Facebook says it's altering the makeup of its controversial Trending Topics section in response to a Senate inquiry over alleged censorship of conservative news sources. The company's news operation will no longer rely on a top-10 list of websites — which includes The New York Times, CNN, and The Washington Post — to determine whether a subject is newsworthy or not. It's also eliminating its list of as many as 1,000 websites it uses to assess the relevance of stories, as well as the RSS feeds it uses to aide its algorithms.
"Our investigation has revealed no evidence of systematic political bias in the selection or prominence of stories included in the Trending Topics feature," Facebook general counsel Colin Stretch wrote in a statement today. Facebook says its data analysis proves liberal and conservative topics were approved for the Trending list at identical rates, while no evidence exists to substantiate the claim that certain news sources like The Blaze and Drudge Report were being suppressed. "In fact, we confirmed that most of the subjects mentioned in media reports were included as Trending Topics on multiple occasions," Stretch added. However, he did acknowledge that Facebook "could not fully exclude the possibility of isolated improper actions or unintentional bias," so the company is changing up the formula to rely more heavily on algorithms.
The changes to Facebook's Trending Topics section come in response to an inquiry opened by the Senate Commerce Committee earlier this month. The committee, led by Senator John Thune (R-SD), sent a letter to Facebook CEO Mark Zuckerberg following a series of high-profile Gizmodo reports. The second of those stories quoted a former news curator saying the team regularly left out conservative publications when choosing which items to show to its 1.65 billion users. The aftermath resulted in a broad debate about how Facebook's Trending list functions and whether the company should be taking more serious measures to remain balanced as it becomes a daily news source for many.
"Facebook has been forthcoming about how it determines trending topics and steps it will take to minimize the risk of bias from individual human judgment," Thune wrote in a statement published today. "The seriousness with which Facebook has treated these allegations and its desire to serve as an open platform for all viewpoints is evident and encouraging, and I look forward to the company’s actions meeting its public rhetoric."

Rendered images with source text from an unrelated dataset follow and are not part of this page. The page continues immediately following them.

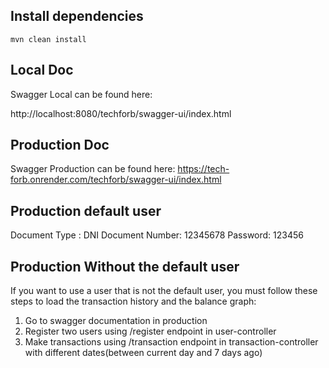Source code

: ## Install dependencies

    mvn clean install
## Local Doc
Swagger Local can be found here:

http://localhost:8080/techforb/swagger-ui/index.html

## Production Doc
Swagger Production can be found here:
https://tech-forb.onrender.com/techforb/swagger-ui/index.html

## Production default user
Document Type : DNI
Document Number: 12345678
Password: 123456

## Production Without the default user
If you want to use a user that is not the default user, 
you must follow these steps to load the transaction history and the balance graph:
1) Go to swagger documentation in production
2) Register two users using /register endpoint in user-controller
3) Make transactions using /transaction endpoint in transaction-controller with different dates(between current day and 7 days ago)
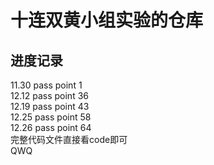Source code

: # 十连双黄小组实验的仓库
## 进度记录
11.30 pass point 1<br>
12.12 pass point 36<br>
12.19 pass point 43<br>
12.25 pass point 58<br>
12.26 pass point 64<br>
完整代码文件直接看code即可<br>
QWQ<br>
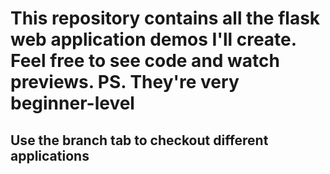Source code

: # This repository contains all the flask web application demos I'll create. Feel free to see code and watch previews. PS. They're very beginner-level

## Use the branch tab to checkout different applications
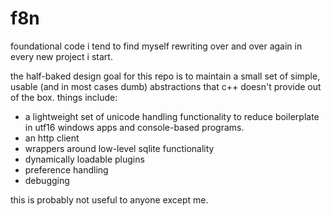 # f8n
foundational code i tend to find myself rewriting over and over again in every new project i start.

the half-baked design goal for this repo is to maintain a small set of simple, usable (and in most cases dumb) abstractions that c++ doesn't provide out of the box. things include:
  - a lightweight set of unicode handling functionality to reduce boilerplate in utf16 windows apps and console-based programs.
  - an http client
  - wrappers around low-level sqlite functionality
  - dynamically loadable plugins
  - preference handling
  - debugging

this is probably not useful to anyone except me.

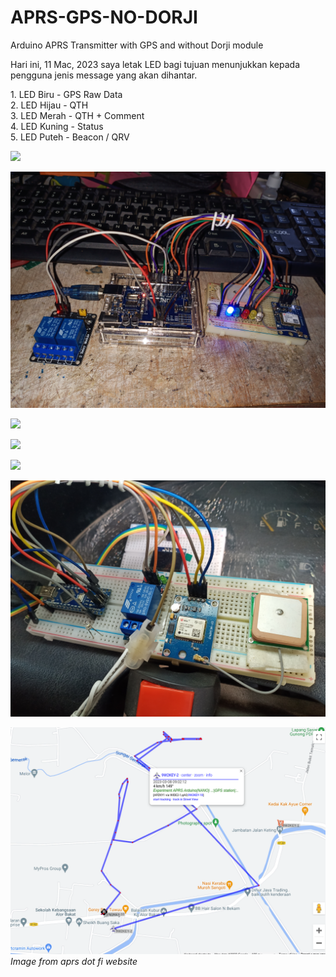 # APRS-GPS-NO-DORJI
Arduino APRS Transmitter with GPS and without Dorji module  
<p>
Hari ini, 11 Mac, 2023 saya letak LED bagi tujuan menunjukkan kepada pengguna jenis message yang akan dihantar.
<p>
1. LED Biru     - GPS Raw Data
<br>
2. LED Hijau    - QTH
<br>
3. LED Merah    - QTH + Comment
<br>
4. LED Kuning   - Status
<br>
5. LED Puteh    - Beacon / QRV
<p>
<img src = "https://github.com/mzakiab/APRS-GPS-NO-DORJI/blob/main/IMG_20230310_164208.jpg">
<p>
<img src = "https://github.com/mzakiab/APRS-GPS-NO-DORJI/blob/main/IMG_20230310_164309.jpg">
<p>
<img src = "https://github.com/mzakiab/APRS-GPS-NO-DORJI/blob/main/IMG_20230310_164342.jpg">
<p>
<img src = "https://github.com/mzakiab/APRS-GPS-NO-DORJI/blob/main/IMG_20230305_151527.jpg">
<p>
<img src = "https://github.com/mzakiab/APRS-GPS-NO-DORJI/blob/main/IMG_20230306_094056.jpg">
<p>
<img src = "https://github.com/mzakiab/APRS-GPS-NO-DORJI/blob/main/IMG_20230306_094147.jpg">
<p>
<img src = "https://github.com/mzakiab/APRS-GPS-NO-DORJI/blob/main/Screenshot%20at%202023-03-08%2019-22-10.png">
<br>
<i>Image from aprs dot fi website</i>
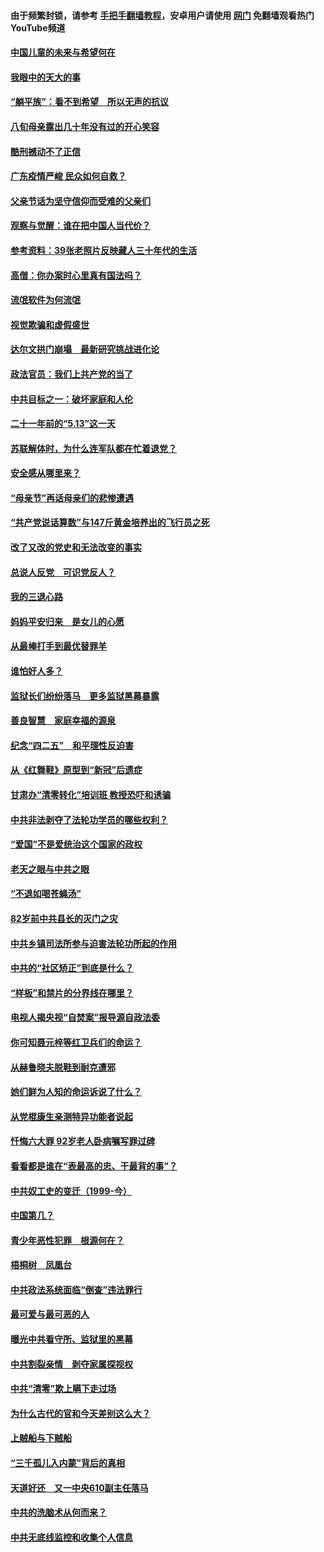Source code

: #### 由于频繁封锁，请参考 [手把手翻墙教程](https://github.com/gfw-breaker/guides/wiki/)，安卓用户请使用 [网门](https://github.com/gfw-breaker/nogfw/blob/master/dl.md?t=07070900) 免翻墙观看热门YouTube频道 

#### [中国儿童的未来与希望何在](../pages/19/427680.md?t=07070900) 

#### [我眼中的天大的事](../pages/19/427619.md?t=07070900) 

#### [“躺平族”：看不到希望　所以无声的抗议](../pages/19/427464.md?t=07070900) 

#### [八旬母亲露出几十年没有过的开心笑容](../pages/19/427429.md?t=07070900) 

#### [酷刑撼动不了正信](../pages/19/427414.md?t=07070900) 

#### [广东疫情严峻 民众如何自救？](../pages/19/427311.md?t=07070900) 

#### [父亲节话为坚守信仰而受难的父亲们](../pages/19/427033.md?t=07070900) 

#### [观察与觉醒：谁在把中国人当代价？](../pages/19/426987.md?t=07070900) 

#### [参考资料：39张老照片反映藏人三十年代的生活](../pages/19/426471.md?t=07070900) 

#### [高僧：你办案时心里真有国法吗？](../pages/19/426530.md?t=07070900) 

#### [流氓软件为何流氓](../pages/19/426531.md?t=07070900) 

#### [视觉欺骗和虚假盛世](../pages/19/426443.md?t=07070900) 

#### [达尔文拱门崩塌　最新研究挑战进化论](../pages/19/426009.md?t=07070900) 

#### [政法官员：我们上共产党的当了](../pages/19/425351.md?t=07070900) 

#### [中共目标之一：破坏家庭和人伦](../pages/19/424454.md?t=07070900) 

#### [二十一年前的“5.13”这一天](../pages/19/424814.md?t=07070900) 

#### [苏联解体时，为什么连军队都在忙着退党？](../pages/19/424335.md?t=07070900) 

#### [安全感从哪里来？](../pages/19/424336.md?t=07070900) 

#### [“母亲节”再话母亲们的悲惨遭遇](../pages/19/424234.md?t=07070900) 

#### [“共产党说话算数”与147斤黄金培养出的飞行员之死](../pages/19/424115.md?t=07070900) 

#### [改了又改的党史和无法改变的事实](../pages/19/424037.md?t=07070900) 

#### [总说人反党　可识党反人？](../pages/19/423820.md?t=07070900) 

#### [我的三退心路](../pages/19/423876.md?t=07070900) 

#### [妈妈平安归来　是女儿的心愿](../pages/19/423947.md?t=07070900) 

#### [从最棒打手到最优替罪羊](../pages/19/423819.md?t=07070900) 

#### [谁怕好人多？](../pages/19/423774.md?t=07070900) 

#### [监狱长们纷纷落马　更多监狱黑幕暴露](../pages/19/423787.md?t=07070900) 

#### [善良智慧　家庭幸福的源泉](../pages/19/423632.md?t=07070900) 

#### [纪念“四二五”　和平理性反迫害](../pages/19/423660.md?t=07070900) 

#### [从《红舞鞋》原型到“新冠”后遗症](../pages/19/423509.md?t=07070900) 

#### [甘肃办“清零转化”培训班 教授恐吓和诱骗](../pages/19/423498.md?t=07070900) 

#### [中共非法剥夺了法轮功学员的哪些权利？](../pages/19/423392.md?t=07070900) 

#### [“爱国”不是爱统治这个国家的政权](../pages/19/423029.md?t=07070900) 

#### [老天之眼与中共之眼](../pages/19/423378.md?t=07070900) 

#### [“不退如喝苍蝇汤”](../pages/19/423287.md?t=07070900) 

#### [82岁前中共县长的灭门之灾](../pages/19/423055.md?t=07070900) 

#### [中共乡镇司法所参与迫害法轮功所起的作用](../pages/19/423064.md?t=07070900) 

#### [中共的“社区矫正”到底是什么？](../pages/19/422870.md?t=07070900) 

#### [“样板”和禁片的分界线在哪里？](../pages/19/422704.md?t=07070900) 

#### [电视人揭央视“自焚案”报导源自政法委](../pages/19/422770.md?t=07070900) 

#### [你可知聂元梓等红卫兵们的命运？](../pages/19/422848.md?t=07070900) 

#### [从赫鲁晓夫脱鞋到耐克遭邪](../pages/19/422826.md?t=07070900) 

#### [她们鲜为人知的命运诉说了什么？](../pages/19/422754.md?t=07070900) 

#### [从党棍康生亲测特异功能者说起](../pages/19/422657.md?t=07070900) 

#### [忏悔六大罪 92岁老人卧病嘱写罪过碑](../pages/19/422750.md?t=07070900) 

#### [看看都是谁在“表最高的忠、干最背的事”？](../pages/19/422703.md?t=07070900) 

#### [中共奴工史的变迁（1999-今）](../pages/19/422656.md?t=07070900) 

#### [中国第几？](../pages/19/422496.md?t=07070900) 

#### [青少年恶性犯罪　根源何在？](../pages/19/422449.md?t=07070900) 

#### [梧桐树　凤凰台](../pages/19/422442.md?t=07070900) 

#### [中共政法系统面临“倒查”违法罪行](../pages/19/422497.md?t=07070900) 

#### [最可爱与最可恶的人](../pages/19/422448.md?t=07070900) 

#### [曝光中共看守所、监狱里的黑幕](../pages/19/422390.md?t=07070900) 

#### [中共割裂亲情　剥夺家属探视权](../pages/19/422364.md?t=07070900) 

#### [中共“清零”欺上瞒下走过场](../pages/19/422306.md?t=07070900) 

#### [为什么古代的官和今天差别这么大？](../pages/19/422228.md?t=07070900) 

#### [上贼船与下贼船](../pages/19/422276.md?t=07070900) 

#### [“三千孤儿入内蒙”背后的真相](../pages/19/422229.md?t=07070900) 

#### [天道好还　又一中央610副主任落马](../pages/19/422155.md?t=07070900) 

#### [中共的洗脑术从何而来？](../pages/19/422154.md?t=07070900) 

#### [中共无底线监控和收集个人信息](../pages/19/422039.md?t=07070900)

Facebook has been doing all it can the last two weeks to address the concerns of conservative leaders and users. Zuckerberg met with right-leaning luminaries last week, some of whom responded with praise for the company. It's also acknowledged the inherent problems with a system that operates with a mix of algorithmic and human decision making. "We now know the system relied on human judgment, and not just an automated process, more than previously acknowledged," Thune wrote in his statement. "Facebook has recognized the limitations of efforts to keep information systems fully free from potential bias, which lends credibility to its findings."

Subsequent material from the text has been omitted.